> **WHAT YOU ARE ASKED TO DO**
Among the lines of the data, copy those that hold "alternative".

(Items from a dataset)
• • • • • • •

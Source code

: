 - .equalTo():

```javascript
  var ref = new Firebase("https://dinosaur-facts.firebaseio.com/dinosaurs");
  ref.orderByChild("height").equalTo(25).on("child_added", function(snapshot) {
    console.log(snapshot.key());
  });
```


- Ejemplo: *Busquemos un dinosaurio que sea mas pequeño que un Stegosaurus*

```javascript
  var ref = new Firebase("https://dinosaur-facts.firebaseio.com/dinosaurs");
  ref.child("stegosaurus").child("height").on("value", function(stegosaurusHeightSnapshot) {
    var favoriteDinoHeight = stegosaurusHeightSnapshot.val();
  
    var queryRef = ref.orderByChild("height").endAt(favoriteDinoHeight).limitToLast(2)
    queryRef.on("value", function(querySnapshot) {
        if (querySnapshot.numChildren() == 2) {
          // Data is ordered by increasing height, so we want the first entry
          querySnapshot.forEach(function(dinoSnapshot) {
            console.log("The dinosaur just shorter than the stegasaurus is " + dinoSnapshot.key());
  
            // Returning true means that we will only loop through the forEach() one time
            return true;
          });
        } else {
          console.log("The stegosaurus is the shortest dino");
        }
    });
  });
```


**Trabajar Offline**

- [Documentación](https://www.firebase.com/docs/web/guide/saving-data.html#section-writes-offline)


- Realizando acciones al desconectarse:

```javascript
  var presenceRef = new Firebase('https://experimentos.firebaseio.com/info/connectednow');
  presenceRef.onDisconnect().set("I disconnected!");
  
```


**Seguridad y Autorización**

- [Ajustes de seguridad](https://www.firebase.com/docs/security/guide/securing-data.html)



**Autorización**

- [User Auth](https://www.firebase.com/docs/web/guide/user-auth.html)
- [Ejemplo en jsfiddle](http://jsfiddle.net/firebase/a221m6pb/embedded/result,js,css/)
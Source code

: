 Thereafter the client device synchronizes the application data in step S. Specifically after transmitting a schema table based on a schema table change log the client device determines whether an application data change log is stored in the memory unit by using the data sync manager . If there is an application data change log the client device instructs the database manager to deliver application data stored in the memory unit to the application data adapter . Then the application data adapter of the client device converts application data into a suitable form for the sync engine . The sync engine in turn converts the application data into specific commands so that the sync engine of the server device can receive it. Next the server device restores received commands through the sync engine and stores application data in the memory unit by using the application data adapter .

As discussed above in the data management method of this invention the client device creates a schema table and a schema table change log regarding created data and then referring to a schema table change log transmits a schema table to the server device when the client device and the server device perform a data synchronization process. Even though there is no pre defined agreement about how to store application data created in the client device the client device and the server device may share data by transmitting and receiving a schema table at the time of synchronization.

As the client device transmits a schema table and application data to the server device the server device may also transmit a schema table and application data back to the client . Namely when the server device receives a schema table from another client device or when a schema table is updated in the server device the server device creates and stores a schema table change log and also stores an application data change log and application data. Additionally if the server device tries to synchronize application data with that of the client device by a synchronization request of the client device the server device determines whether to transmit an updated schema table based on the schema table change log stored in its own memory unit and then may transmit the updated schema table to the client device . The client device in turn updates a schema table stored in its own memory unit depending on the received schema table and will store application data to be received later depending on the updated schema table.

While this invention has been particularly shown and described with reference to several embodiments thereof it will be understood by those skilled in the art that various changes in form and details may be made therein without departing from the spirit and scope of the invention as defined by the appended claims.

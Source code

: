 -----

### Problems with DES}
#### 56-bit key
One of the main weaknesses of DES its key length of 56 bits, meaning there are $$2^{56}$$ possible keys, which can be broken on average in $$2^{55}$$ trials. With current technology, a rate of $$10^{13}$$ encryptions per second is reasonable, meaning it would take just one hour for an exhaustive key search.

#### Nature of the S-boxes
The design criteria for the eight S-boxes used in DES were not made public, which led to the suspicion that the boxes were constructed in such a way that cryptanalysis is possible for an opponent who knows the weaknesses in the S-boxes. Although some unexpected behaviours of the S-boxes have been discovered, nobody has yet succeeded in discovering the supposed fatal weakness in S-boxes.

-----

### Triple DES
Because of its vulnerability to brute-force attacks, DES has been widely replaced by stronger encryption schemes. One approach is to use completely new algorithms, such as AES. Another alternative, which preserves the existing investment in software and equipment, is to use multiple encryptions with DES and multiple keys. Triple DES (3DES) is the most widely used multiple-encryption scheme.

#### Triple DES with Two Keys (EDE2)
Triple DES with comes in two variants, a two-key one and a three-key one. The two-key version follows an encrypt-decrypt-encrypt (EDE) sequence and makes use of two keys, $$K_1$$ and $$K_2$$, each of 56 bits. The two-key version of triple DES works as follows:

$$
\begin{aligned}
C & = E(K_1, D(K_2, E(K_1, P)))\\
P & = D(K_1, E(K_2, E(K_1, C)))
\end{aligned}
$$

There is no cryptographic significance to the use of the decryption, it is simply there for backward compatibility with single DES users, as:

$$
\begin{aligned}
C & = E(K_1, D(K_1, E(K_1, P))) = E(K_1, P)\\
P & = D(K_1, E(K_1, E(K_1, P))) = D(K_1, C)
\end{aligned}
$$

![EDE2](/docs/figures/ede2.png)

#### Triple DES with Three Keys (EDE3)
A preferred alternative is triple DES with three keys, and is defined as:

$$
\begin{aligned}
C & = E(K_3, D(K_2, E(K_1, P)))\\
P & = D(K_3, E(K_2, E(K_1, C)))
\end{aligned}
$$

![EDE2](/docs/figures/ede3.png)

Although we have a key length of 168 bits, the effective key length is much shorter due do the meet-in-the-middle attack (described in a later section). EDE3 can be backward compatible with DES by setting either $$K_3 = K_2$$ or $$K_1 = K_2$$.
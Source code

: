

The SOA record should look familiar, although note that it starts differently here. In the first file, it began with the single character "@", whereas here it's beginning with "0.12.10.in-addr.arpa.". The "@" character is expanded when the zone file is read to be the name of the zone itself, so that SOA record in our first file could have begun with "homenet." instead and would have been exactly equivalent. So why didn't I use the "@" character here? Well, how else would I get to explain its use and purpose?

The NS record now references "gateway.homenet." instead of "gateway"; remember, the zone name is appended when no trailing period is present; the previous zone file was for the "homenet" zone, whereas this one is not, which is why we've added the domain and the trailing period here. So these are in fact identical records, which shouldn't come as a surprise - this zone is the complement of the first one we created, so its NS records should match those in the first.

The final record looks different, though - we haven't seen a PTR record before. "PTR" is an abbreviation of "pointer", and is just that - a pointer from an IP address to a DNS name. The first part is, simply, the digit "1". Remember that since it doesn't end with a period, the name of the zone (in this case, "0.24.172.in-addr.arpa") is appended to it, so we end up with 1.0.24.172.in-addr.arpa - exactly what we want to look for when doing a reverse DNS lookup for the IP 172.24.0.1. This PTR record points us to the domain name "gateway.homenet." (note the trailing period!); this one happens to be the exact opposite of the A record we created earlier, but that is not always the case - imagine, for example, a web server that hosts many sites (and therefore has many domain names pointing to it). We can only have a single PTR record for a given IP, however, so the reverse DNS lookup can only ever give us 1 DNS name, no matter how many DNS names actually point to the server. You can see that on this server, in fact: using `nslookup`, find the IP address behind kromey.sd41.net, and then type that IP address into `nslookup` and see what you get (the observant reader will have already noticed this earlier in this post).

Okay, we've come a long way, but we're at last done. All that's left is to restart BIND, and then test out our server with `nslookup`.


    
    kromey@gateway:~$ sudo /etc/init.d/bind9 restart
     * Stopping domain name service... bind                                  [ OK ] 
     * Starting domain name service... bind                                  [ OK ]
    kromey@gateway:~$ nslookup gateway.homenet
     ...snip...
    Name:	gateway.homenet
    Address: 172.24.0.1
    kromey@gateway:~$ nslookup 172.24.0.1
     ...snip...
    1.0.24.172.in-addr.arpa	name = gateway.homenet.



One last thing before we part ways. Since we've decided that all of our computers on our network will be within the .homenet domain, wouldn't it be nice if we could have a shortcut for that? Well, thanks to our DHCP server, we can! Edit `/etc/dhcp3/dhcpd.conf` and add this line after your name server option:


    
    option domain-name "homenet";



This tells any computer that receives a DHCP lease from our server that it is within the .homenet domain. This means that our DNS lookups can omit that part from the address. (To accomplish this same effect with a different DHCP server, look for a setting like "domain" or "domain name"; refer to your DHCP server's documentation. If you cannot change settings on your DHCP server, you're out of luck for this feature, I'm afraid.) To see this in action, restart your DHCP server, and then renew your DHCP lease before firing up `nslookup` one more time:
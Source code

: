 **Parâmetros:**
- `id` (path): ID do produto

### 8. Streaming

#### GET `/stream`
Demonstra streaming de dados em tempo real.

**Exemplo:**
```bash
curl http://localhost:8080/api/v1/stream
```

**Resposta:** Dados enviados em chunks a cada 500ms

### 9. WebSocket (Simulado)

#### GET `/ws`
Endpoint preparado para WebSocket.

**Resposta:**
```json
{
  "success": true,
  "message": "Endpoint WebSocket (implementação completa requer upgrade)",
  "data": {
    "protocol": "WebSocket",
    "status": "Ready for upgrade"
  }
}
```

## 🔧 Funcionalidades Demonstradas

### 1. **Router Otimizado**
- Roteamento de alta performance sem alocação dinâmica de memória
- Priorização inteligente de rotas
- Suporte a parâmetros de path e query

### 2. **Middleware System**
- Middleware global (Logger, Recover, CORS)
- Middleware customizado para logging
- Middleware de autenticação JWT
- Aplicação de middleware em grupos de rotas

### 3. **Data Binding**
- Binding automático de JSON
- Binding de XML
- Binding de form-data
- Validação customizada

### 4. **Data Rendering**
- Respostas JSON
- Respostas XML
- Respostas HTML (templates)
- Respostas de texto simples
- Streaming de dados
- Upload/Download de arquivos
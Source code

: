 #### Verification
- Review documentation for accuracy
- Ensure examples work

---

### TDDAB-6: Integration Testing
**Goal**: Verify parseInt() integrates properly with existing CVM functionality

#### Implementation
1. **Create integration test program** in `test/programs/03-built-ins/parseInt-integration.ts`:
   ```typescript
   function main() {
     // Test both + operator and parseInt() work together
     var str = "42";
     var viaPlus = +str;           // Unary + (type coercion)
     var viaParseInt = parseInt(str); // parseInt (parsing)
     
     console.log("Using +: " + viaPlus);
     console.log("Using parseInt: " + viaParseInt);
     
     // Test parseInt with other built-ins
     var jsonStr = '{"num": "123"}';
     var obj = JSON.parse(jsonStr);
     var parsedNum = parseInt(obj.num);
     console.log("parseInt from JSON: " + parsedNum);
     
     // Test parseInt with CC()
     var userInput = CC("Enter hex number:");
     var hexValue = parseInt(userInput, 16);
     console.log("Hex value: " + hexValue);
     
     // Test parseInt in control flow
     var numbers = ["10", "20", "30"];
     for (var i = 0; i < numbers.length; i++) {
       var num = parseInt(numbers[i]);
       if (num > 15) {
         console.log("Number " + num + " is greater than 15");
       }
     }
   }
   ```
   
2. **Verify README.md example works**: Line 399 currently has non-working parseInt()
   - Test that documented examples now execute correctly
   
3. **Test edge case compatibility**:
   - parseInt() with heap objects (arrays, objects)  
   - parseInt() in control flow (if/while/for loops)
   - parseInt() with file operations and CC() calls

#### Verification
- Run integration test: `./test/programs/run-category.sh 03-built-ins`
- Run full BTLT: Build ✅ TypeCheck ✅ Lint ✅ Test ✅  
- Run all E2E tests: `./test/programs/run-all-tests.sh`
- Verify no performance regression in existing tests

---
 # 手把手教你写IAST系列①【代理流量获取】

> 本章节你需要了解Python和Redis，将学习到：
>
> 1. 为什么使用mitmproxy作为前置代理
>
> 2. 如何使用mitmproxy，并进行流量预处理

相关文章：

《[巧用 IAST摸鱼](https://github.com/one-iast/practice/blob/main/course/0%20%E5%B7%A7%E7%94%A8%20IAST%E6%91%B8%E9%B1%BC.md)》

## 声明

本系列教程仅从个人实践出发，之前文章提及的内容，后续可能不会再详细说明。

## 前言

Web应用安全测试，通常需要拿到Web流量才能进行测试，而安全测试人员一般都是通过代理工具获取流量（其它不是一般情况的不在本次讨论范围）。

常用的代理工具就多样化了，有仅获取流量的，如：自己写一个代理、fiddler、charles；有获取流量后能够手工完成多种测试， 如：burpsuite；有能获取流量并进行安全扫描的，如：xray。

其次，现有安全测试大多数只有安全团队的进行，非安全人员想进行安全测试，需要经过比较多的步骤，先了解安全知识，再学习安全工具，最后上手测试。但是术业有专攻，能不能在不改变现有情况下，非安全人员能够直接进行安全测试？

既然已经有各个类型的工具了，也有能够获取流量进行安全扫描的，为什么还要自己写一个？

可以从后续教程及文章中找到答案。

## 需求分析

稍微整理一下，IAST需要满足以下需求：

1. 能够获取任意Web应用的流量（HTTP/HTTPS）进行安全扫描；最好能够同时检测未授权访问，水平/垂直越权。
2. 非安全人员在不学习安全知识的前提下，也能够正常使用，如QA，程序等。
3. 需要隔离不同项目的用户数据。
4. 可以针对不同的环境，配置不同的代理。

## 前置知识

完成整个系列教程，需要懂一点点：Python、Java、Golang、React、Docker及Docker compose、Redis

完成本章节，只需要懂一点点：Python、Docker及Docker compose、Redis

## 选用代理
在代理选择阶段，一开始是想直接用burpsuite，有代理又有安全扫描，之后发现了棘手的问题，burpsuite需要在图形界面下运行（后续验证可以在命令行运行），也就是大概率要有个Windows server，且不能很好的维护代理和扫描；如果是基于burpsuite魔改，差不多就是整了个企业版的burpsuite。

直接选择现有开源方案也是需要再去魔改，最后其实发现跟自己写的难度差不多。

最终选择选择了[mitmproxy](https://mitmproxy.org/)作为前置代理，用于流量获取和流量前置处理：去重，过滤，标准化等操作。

• • • • • • •

> **ANSWER BOX**
Because of its vulnerability to brute-force attacks, DES has been widely replaced by stronger encryption schemes. One approach is to use completely new algorithms, such as AES. Another alternative, which preserves the existing investment in software and equipment, is to use multiple encryptions with DES and multiple keys. Triple DES (3DES) is the most widely used multiple-encryption scheme.
A preferred alternative is triple DES with three keys, and is defined as:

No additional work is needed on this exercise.